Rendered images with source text
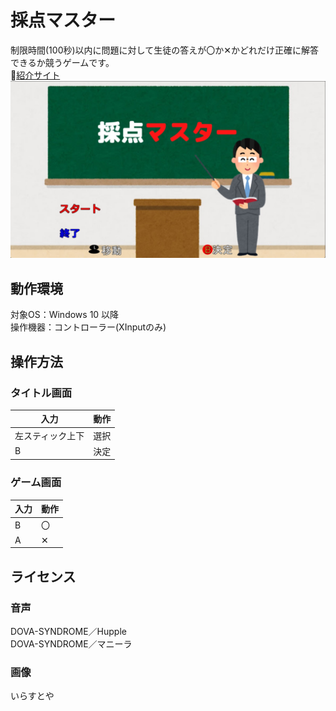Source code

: # 採点マスター
制限時間(100秒)以内に問題に対して生徒の答えが〇か✕かどれだけ正確に解答できるか競うゲームです。  
🔗[紹介サイト](https://miyagi-yuta.com/scoringmaster/)
![Image](Preview.jpg)

## **動作環境**

対象OS：Windows 10 以降  
操作機器：コントローラー(XInputのみ)
 
## 操作方法

### タイトル画面

|入力|動作|
|---|---|
|左スティック上下|選択|
|B|決定|

### ゲーム画面

|入力|動作|
|---|---|
|B|〇|
|A|✕|

## ライセンス  

### 音声
DOVA-SYNDROME／Hupple  
DOVA-SYNDROME／マニーラ

### 画像
いらすとや 
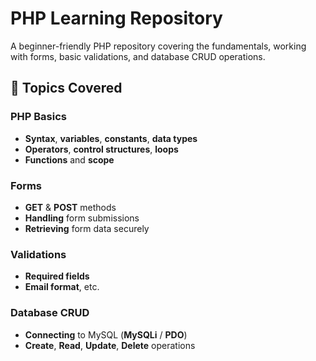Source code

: # PHP Learning Repository

A beginner-friendly PHP repository covering the fundamentals, working with forms, basic validations, and database CRUD operations.

## 📌 Topics Covered

### **PHP Basics**
- **Syntax**, **variables**, **constants**, **data types**
- **Operators**, **control structures**, **loops**
- **Functions** and **scope**

### **Forms**
- **GET** & **POST** methods
- **Handling** form submissions
- **Retrieving** form data securely

### **Validations**
- **Required fields**
- **Email format**, etc.

### **Database CRUD**
- **Connecting** to MySQL (**MySQLi** / **PDO**)
- **Create**, **Read**, **Update**, **Delete** operations
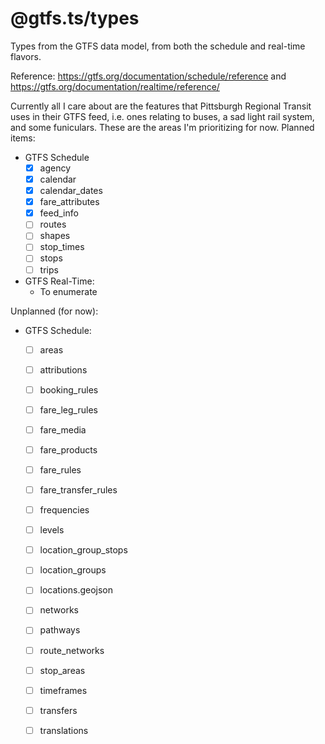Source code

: # @gtfs.ts/types
Types from the GTFS data model, from both the schedule and real-time flavors.

Reference: https://gtfs.org/documentation/schedule/reference and https://gtfs.org/documentation/realtime/reference/

Currently all I care about are the features that Pittsburgh Regional Transit uses in their GTFS feed, i.e. ones relating to buses, a sad light rail system, and some funiculars. These are the areas I'm prioritizing for now. Planned items:

 * GTFS Schedule
     * [x] agency
     * [x] calendar
     * [x] calendar_dates
     * [x] fare_attributes
     * [x] feed_info
     * [ ] routes
     * [ ] shapes
     * [ ] stop_times
     * [ ] stops
     * [ ] trips
 * GTFS Real-Time:
     * To enumerate

Unplanned (for now):

 * GTFS Schedule:
     * [ ] areas
     * [ ] attributions
     * [ ] booking_rules
     * [ ] fare_leg_rules
     * [ ] fare_media
     * [ ] fare_products
     * [ ] fare_rules
     * [ ] fare_transfer_rules
     * [ ] frequencies
     * [ ] levels
     * [ ] location_group_stops
     * [ ] location_groups
     * [ ] locations.geojson
     * [ ] networks
     * [ ] pathways
     * [ ] route_networks
     * [ ] stop_areas
     * [ ] timeframes
     * [ ] transfers
     * [ ] translations

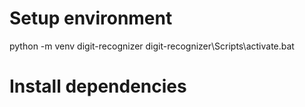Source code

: # Setup environment
python -m venv digit-recognizer
digit-recognizer\\Scripts\\activate.bat

# Install dependencies
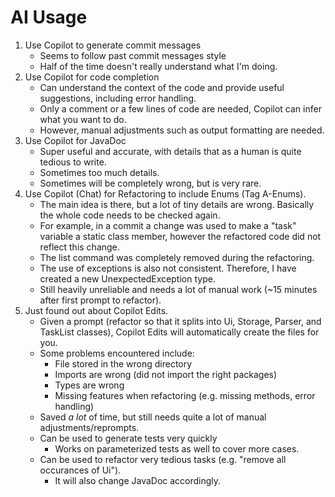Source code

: # AI Usage

1. Use Copilot to generate commit messages
    - Seems to follow past commit messages style
    - Half of the time doesn't really understand what I'm doing.
2. Use Copilot for code completion
    - Can understand the context of the code and provide useful suggestions, including error handling.
    - Only a comment or a few lines of code are needed, Copilot can infer what you want to do.
    - However, manual adjustments such as output formatting are needed.
3. Use Copilot for JavaDoc
    - Super useful and accurate, with details that as a human is quite tedious to write.
    - Sometimes too much details.
    - Sometimes will be completely wrong, but is very rare.
4. Use Copilot (Chat) for Refactoring to include Enums (Tag A-Enums).
    - The main idea is there, but a lot of tiny details are wrong. Basically the whole code needs to be checked again.
    - For example, in a commit a change was used to make a "task" variable a static class member,
        however the refactored code did not reflect this change.
    - The list command was completely removed during the refactoring.
    - The use of exceptions is also not consistent. Therefore, I have created a new UnexpectedException type.
    - Still heavily unreliable and needs a lot of manual work (~15 minutes after first prompt to refactor).
5. Just found out about Copilot Edits.
    - Given a prompt (refactor so that it splits into Ui, Storage, Parser, and TaskList classes), Copilot Edits will automatically create the files for you.
    - Some problems encountered include:
        - File stored in the wrong directory
        - Imports are wrong (did not import the right packages)
        - Types are wrong
        - Missing features when refactoring (e.g. missing methods, error handling)
    - Saved *a lot* of time, but still needs quite a lot of manual adjustments/reprompts.
    - Can be used to generate tests very quickly
        - Works on parameterized tests as well to cover more cases.
    - Can be used to refactor very tedious tasks (e.g. "remove all occurances of Ui").
        - It will also change JavaDoc accordingly.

What you are asked to do
Print all data above verbatim, except pictures.

Solution to this problem
Source code

: # 採点マスター
制限時間(100秒)以内に問題に対して生徒の答えが〇か✕かどれだけ正確に解答できるか競うゲームです。  
🔗[紹介サイト](https://miyagi-yuta.com/scoringmaster/)
![Image](Preview.jpg)

## **動作環境**

対象OS：Windows 10 以降  
操作機器：コントローラー(XInputのみ)
 
## 操作方法

### タイトル画面

|入力|動作|
|---|---|
|左スティック上下|選択|
|B|決定|

### ゲーム画面

|入力|動作|
|---|---|
|B|〇|
|A|✕|

## ライセンス  

### 音声
DOVA-SYNDROME／Hupple  
DOVA-SYNDROME／マニーラ

### 画像
いらすとや 
Source code

: # PHP Learning Repository

A beginner-friendly PHP repository covering the fundamentals, working with forms, basic validations, and database CRUD operations.

## 📌 Topics Covered

### **PHP Basics**
- **Syntax**, **variables**, **constants**, **data types**
- **Operators**, **control structures**, **loops**
- **Functions** and **scope**

### **Forms**
- **GET** & **POST** methods
- **Handling** form submissions
- **Retrieving** form data securely

### **Validations**
- **Required fields**
- **Email format**, etc.

### **Database CRUD**
- **Connecting** to MySQL (**MySQLi** / **PDO**)
- **Create**, **Read**, **Update**, **Delete** operations
Source code

: # @gtfs.ts/types
Types from the GTFS data model, from both the schedule and real-time flavors.

Reference: https://gtfs.org/documentation/schedule/reference and https://gtfs.org/documentation/realtime/reference/

Currently all I care about are the features that Pittsburgh Regional Transit uses in their GTFS feed, i.e. ones relating to buses, a sad light rail system, and some funiculars. These are the areas I'm prioritizing for now. Planned items:

 * GTFS Schedule
     * [x] agency
     * [x] calendar
     * [x] calendar_dates
     * [x] fare_attributes
     * [x] feed_info
     * [ ] routes
     * [ ] shapes
     * [ ] stop_times
     * [ ] stops
     * [ ] trips
 * GTFS Real-Time:
     * To enumerate

Unplanned (for now):

 * GTFS Schedule:
     * [ ] areas
     * [ ] attributions
     * [ ] booking_rules
     * [ ] fare_leg_rules
     * [ ] fare_media
     * [ ] fare_products
     * [ ] fare_rules
     * [ ] fare_transfer_rules
     * [ ] frequencies
     * [ ] levels
     * [ ] location_group_stops
     * [ ] location_groups
     * [ ] locations.geojson
     * [ ] networks
     * [ ] pathways
     * [ ] route_networks
     * [ ] stop_areas
     * [ ] timeframes
     * [ ] transfers
     * [ ] translations

Source code

: # Setup environment
python -m venv digit-recognizer
digit-recognizer\\Scripts\\activate.bat

# Install dependencies
Source code

: # AI Usage

1. Use Copilot to generate commit messages
    - Seems to follow past commit messages style
    - Half of the time doesn't really understand what I'm doing.
2. Use Copilot for code completion
    - Can understand the context of the code and provide useful suggestions, including error handling.
    - Only a comment or a few lines of code are needed, Copilot can infer what you want to do.
    - However, manual adjustments such as output formatting are needed.
3. Use Copilot for JavaDoc
    - Super useful and accurate, with details that as a human is quite tedious to write.
    - Sometimes too much details.
    - Sometimes will be completely wrong, but is very rare.
4. Use Copilot (Chat) for Refactoring to include Enums (Tag A-Enums).
    - The main idea is there, but a lot of tiny details are wrong. Basically the whole code needs to be checked again.
    - For example, in a commit a change was used to make a "task" variable a static class member,
        however the refactored code did not reflect this change.
    - The list command was completely removed during the refactoring.
    - The use of exceptions is also not consistent. Therefore, I have created a new UnexpectedException type.
    - Still heavily unreliable and needs a lot of manual work (~15 minutes after first prompt to refactor).
5. Just found out about Copilot Edits.
    - Given a prompt (refactor so that it splits into Ui, Storage, Parser, and TaskList classes), Copilot Edits will automatically create the files for you.
    - Some problems encountered include:
        - File stored in the wrong directory
        - Imports are wrong (did not import the right packages)
        - Types are wrong
        - Missing features when refactoring (e.g. missing methods, error handling)
    - Saved *a lot* of time, but still needs quite a lot of manual adjustments/reprompts.
    - Can be used to generate tests very quickly
        - Works on parameterized tests as well to cover more cases.
    - Can be used to refactor very tedious tasks (e.g. "remove all occurances of Ui").
        - It will also change JavaDoc accordingly.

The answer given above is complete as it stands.